- Exercise instructions: Answer with the exact lines of the following material from the one containing "generated from ５種のふりかけ." through the one containing "generated from Salim", both end lines included.
----------
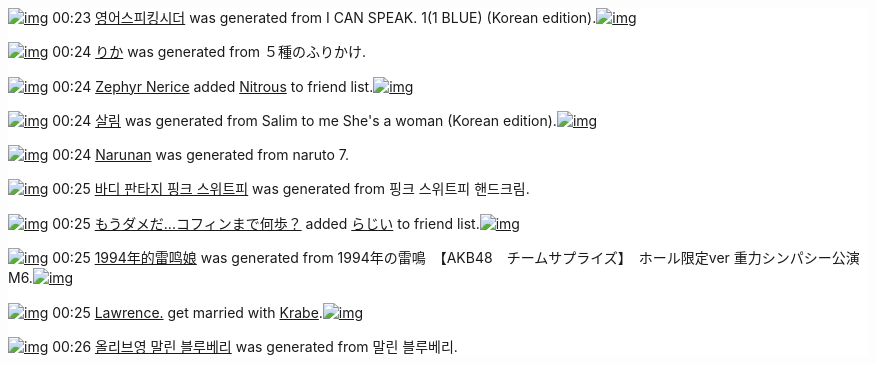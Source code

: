 [![img](http://www.deviantsart.com/1cr7jum.png)](http://www.barcodekanojo.com/kanojo/3012290/%EC%98%81%EC%96%B4%EC%8A%A4%ED%94%BC%ED%82%B9%EC%8B%9C%EB%8D%94) 00:23 [영어스피킹시더](http://www.barcodekanojo.com/kanojo/3012290/%EC%98%81%EC%96%B4%EC%8A%A4%ED%94%BC%ED%82%B9%EC%8B%9C%EB%8D%94) was generated from I CAN SPEAK. 1(1 BLUE) (Korean edition).[![img](http://www.deviantsart.com/1nqhofv.jpeg)](http://www.barcodekanojo.com/product_images/barcode/5704634/1403018552/I%20CAN%20SPEAK.%201%281%20BLUE%29%20%28Korean%20edition%29.jpg) 

[![img](http://www.deviantsart.com/1o0ribf.png)](http://www.barcodekanojo.com/kanojo/3012291/%E3%82%8A%E3%81%8B) 00:24 [りか](http://www.barcodekanojo.com/kanojo/3012291/%E3%82%8A%E3%81%8B) was generated from ５種のふりかけ.

[![img](http://www.deviantsart.com/3d2deuk.jpeg)](http://www.barcodekanojo.com/user/420149/Zephyr%20Nerice) 00:24 [Zephyr Nerice](http://www.barcodekanojo.com/user/420149/Zephyr%20Nerice) added [Nitrous](http://www.barcodekanojo.com/kanojo/346011/Nitrous) to friend list.[![img](http://www.deviantsart.com/2b48rb4.png)](http://www.barcodekanojo.com/kanojo/346011/Nitrous) 

[![img](http://www.deviantsart.com/9cqr9t.png)](http://www.barcodekanojo.com/kanojo/3012292/%EC%82%B4%EB%A6%BC) 00:24 [살림](http://www.barcodekanojo.com/kanojo/3012292/%EC%82%B4%EB%A6%BC) was generated from Salim to me She's a woman (Korean edition).[![img](http://www.deviantsart.com/35v67h2.jpeg)](http://www.barcodekanojo.com/product_images/barcode/5704637/1403018639/50x50xSalim,P20to,P20me,P20She,P27s,P20a,P20woman,P20,P28Korean,P20edition,P29.jpg,qw=88,ah=88.pagespeed.ic.2bORJscRQn.jpg) 

[![img](http://www.deviantsart.com/3p7p423.png)](http://www.barcodekanojo.com/kanojo/3012293/Narunan) 00:24 [Narunan](http://www.barcodekanojo.com/kanojo/3012293/Narunan) was generated from naruto 7.

[![img](http://www.deviantsart.com/2eslfn7.png)](http://www.barcodekanojo.com/kanojo/3012294/%EB%B0%94%EB%94%94%20%ED%8C%90%ED%83%80%EC%A7%80%20%ED%95%91%ED%81%AC%20%EC%8A%A4%EC%9C%84%ED%8A%B8%ED%94%BC) 00:25 [바디 판타지 핑크 스위트피](http://www.barcodekanojo.com/kanojo/3012294/%EB%B0%94%EB%94%94%20%ED%8C%90%ED%83%80%EC%A7%80%20%ED%95%91%ED%81%AC%20%EC%8A%A4%EC%9C%84%ED%8A%B8%ED%94%BC) was generated from 핑크 스위트피 핸드크림.

[![img](http://www.deviantsart.com/38i0mgo.jpeg)](http://www.barcodekanojo.com/user/425666/%E3%82%82%E3%81%86%E3%83%80%E3%83%A1%E3%81%A0...%E3%82%B3%E3%83%95%E3%82%A3%E3%83%B3%E3%81%BE%E3%81%A7%E4%BD%95%E6%AD%A9%EF%BC%9F) 00:25 [もうダメだ...コフィンまで何歩？](http://www.barcodekanojo.com/user/425666/%E3%82%82%E3%81%86%E3%83%80%E3%83%A1%E3%81%A0...%E3%82%B3%E3%83%95%E3%82%A3%E3%83%B3%E3%81%BE%E3%81%A7%E4%BD%95%E6%AD%A9%EF%BC%9F) added [らじい](http://www.barcodekanojo.com/kanojo/219178/%E3%82%89%E3%81%98%E3%81%84) to friend list.[![img](http://www.deviantsart.com/11r3p9e.png)](http://www.barcodekanojo.com/kanojo/219178/%E3%82%89%E3%81%98%E3%81%84) 

[![img](http://www.deviantsart.com/1o8593o.png)](http://www.barcodekanojo.com/kanojo/3012295/1994%E5%B9%B4%E7%9A%84%E9%9B%B7%E9%B8%A3%E5%A8%98) 00:25 [1994年的雷鸣娘](http://www.barcodekanojo.com/kanojo/3012295/1994%E5%B9%B4%E7%9A%84%E9%9B%B7%E9%B8%A3%E5%A8%98) was generated from 1994年の雷鳴　【AKB48　チームサプライズ】　ホール限定ver 重力シンパシー公演M6.[![img](http://www.deviantsart.com/9f165e.jpeg)](http://www.barcodekanojo.com/product_images/barcode/5704641/1403018676/50x50x1994,PE5,PB9,PB4,PE3,P81,PAE,PE9,P9B,PB7,PE9,PB3,PB4,PE3,P80,P80,PE3,P80,P90AKB48,PE3,P80,P80,PE3,P83,P81,PE3,P83,PBC,PE3,P83,PA0,PE3,P82,PB5,PE3,P83,P97,PE3,P83,PA9,PE3,P82,PA4,PE3,P82,PBA,PE3,P80,P91,PE3,P80,P80,PE3,P83,P9B,PE3,P83,PBC,PE3,P83,PAB,PE9,P99,P90,PE5,PAE,P9Aver,P20,PE9,P87,P8D,PE5,P8A,P9B,PE3,P82,PB7,PE3,P83,PB3,PE3,P83,P91,PE3,P82,PB7,PE3,P83,PBC,PE5,P85,PAC,PE6,PBC,P94M6.jpg,qw=88,ah=88.pagespeed.ic.updG0O-Sde.jpg) 

[![img](http://www.deviantsart.com/us56i5.jpeg)](http://www.barcodekanojo.com/user/436213/Lawrence.) 00:25 [Lawrence.](http://www.barcodekanojo.com/user/436213/Lawrence.) get married with [Krabe](http://www.barcodekanojo.com/kanojo/2497044/Krabe).[![img](http://www.deviantsart.com/1vjlsdc.png)](http://www.barcodekanojo.com/kanojo/2497044/Krabe) 

[![img](http://www.deviantsart.com/145gnft.png)](http://www.barcodekanojo.com/kanojo/3012296/%EC%98%AC%EB%A6%AC%EB%B8%8C%EC%98%81%20%EB%A7%90%EB%A6%B0%20%EB%B8%94%EB%A3%A8%EB%B2%A0%EB%A6%AC) 00:26 [올리브영 말린 블루베리](http://www.barcodekanojo.com/kanojo/3012296/%EC%98%AC%EB%A6%AC%EB%B8%8C%EC%98%81%20%EB%A7%90%EB%A6%B0%20%EB%B8%94%EB%A3%A8%EB%B2%A0%EB%A6%AC) was generated from 말린 블루베리.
----------
- Written solution:
[![img](http://www.deviantsart.com/1o0ribf.png)](http://www.barcodekanojo.com/kanojo/3012291/%E3%82%8A%E3%81%8B) 00:24 [りか](http://www.barcodekanojo.com/kanojo/3012291/%E3%82%8A%E3%81%8B) was generated from ５種のふりかけ.

[![img](http://www.deviantsart.com/3d2deuk.jpeg)](http://www.barcodekanojo.com/user/420149/Zephyr%20Nerice) 00:24 [Zephyr Nerice](http://www.barcodekanojo.com/user/420149/Zephyr%20Nerice) added [Nitrous](http://www.barcodekanojo.com/kanojo/346011/Nitrous) to friend list.[![img](http://www.deviantsart.com/2b48rb4.png)](http://www.barcodekanojo.com/kanojo/346011/Nitrous) 

[![img](http://www.deviantsart.com/9cqr9t.png)](http://www.barcodekanojo.com/kanojo/3012292/%EC%82%B4%EB%A6%BC) 00:24 [살림](http://www.barcodekanojo.com/kanojo/3012292/%EC%82%B4%EB%A6%BC) was generated from Salim to me She's a woman (Korean edition).[![img](http://www.deviantsart.com/35v67h2.jpeg)](http://www.barcodekanojo.com/product_images/barcode/5704637/1403018639/50x50xSalim,P20to,P20me,P20She,P27s,P20a,P20woman,P20,P28Korean,P20edition,P29.jpg,qw=88,ah=88.pagespeed.ic.2bORJscRQn.jpg) 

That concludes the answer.